Abstract

The Conway granite of New Hampshire is a highly radioactive intrusive into which a 1-km deep borehole was drilled and continuously cored. The formation is composed of two major granitic units, the Osceola and the Conway; and it is cut by three lamprophyre dikes. The suite of rocks used in this paper contained eight granitic and two lamprophyre samples on which acoustic and strain measurements were performed over the pressure range of 1 atm. to 0.4 GPa. The V p data were subjected to cluster analyses to determine what, if any, similarities in pressure-dependence existed among the samples. Three distinct similarity groupings were found: the lamprophyre dike rocks and two groups each of which contains samples from both granitic units.
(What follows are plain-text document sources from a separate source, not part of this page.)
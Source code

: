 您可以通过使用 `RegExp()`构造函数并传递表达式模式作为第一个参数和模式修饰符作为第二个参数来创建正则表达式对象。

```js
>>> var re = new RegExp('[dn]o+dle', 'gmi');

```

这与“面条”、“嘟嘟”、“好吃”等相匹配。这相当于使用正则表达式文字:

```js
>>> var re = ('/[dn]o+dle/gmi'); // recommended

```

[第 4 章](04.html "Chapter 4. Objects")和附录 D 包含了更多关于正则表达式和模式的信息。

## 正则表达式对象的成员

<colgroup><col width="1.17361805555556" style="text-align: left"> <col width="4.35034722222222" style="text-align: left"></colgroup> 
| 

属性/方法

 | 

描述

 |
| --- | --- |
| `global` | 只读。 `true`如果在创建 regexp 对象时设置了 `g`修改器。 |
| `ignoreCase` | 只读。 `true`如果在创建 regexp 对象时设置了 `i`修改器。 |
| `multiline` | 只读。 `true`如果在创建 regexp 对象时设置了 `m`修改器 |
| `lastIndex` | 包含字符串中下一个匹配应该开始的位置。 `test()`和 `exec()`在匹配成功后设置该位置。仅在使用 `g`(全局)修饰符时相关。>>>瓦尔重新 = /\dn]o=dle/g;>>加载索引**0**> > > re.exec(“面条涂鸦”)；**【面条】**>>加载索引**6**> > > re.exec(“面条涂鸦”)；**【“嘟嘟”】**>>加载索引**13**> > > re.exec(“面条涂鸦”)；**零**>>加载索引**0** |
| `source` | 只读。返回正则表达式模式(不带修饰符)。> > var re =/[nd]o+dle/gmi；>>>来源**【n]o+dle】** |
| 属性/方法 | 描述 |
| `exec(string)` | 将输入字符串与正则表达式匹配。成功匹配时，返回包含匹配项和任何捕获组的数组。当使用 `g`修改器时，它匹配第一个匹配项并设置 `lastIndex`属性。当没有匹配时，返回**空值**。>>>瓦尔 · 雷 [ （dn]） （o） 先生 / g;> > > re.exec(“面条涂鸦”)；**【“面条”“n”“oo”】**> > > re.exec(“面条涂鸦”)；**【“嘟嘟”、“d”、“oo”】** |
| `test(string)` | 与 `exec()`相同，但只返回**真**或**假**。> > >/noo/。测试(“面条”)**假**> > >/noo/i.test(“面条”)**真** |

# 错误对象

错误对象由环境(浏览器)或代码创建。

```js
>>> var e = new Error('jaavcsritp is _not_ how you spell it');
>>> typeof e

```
These groupings by V p behavior were also found to correlate exactly with sample similarity groupings formed by dynamic and static moduli data, crack spectra, and rock texture. Such sample similarities in the functional forms of the pressure-dependence were found not to correlate with mineral modes nor with original in situ depth, but rather with grain size and the degree to which the mineral phases were homogeneously mixed. A consideration of the results suggests that for these rocks, grain size and mineral phase homogeneity exerted a dominant influence on crack population formation. Further, it appears that the exhumation and coring of these samples may have intensified the amount of cracking over that in situ but it did not necessarily introduce any individual distinct crack populations.